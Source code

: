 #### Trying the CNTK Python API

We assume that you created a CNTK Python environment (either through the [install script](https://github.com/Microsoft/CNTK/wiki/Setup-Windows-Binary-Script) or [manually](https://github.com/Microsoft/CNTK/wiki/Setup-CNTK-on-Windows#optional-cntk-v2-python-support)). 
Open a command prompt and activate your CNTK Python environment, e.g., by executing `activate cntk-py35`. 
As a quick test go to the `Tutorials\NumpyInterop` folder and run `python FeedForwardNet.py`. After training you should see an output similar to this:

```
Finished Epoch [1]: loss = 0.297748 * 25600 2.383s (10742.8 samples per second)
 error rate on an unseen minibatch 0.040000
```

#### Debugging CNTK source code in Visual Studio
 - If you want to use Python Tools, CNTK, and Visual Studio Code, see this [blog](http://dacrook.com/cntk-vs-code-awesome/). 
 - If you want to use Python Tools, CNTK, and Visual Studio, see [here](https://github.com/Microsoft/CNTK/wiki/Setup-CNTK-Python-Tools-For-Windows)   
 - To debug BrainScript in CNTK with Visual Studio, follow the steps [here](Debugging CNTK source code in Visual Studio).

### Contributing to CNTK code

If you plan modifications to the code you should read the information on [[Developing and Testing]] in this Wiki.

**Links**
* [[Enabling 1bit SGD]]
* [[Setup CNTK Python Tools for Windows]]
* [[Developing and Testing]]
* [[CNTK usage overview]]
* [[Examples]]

+---+

**Activity**
Using the material above, count the lines containing the word "Setup". Reply with the number alone.

**Result of this task**
3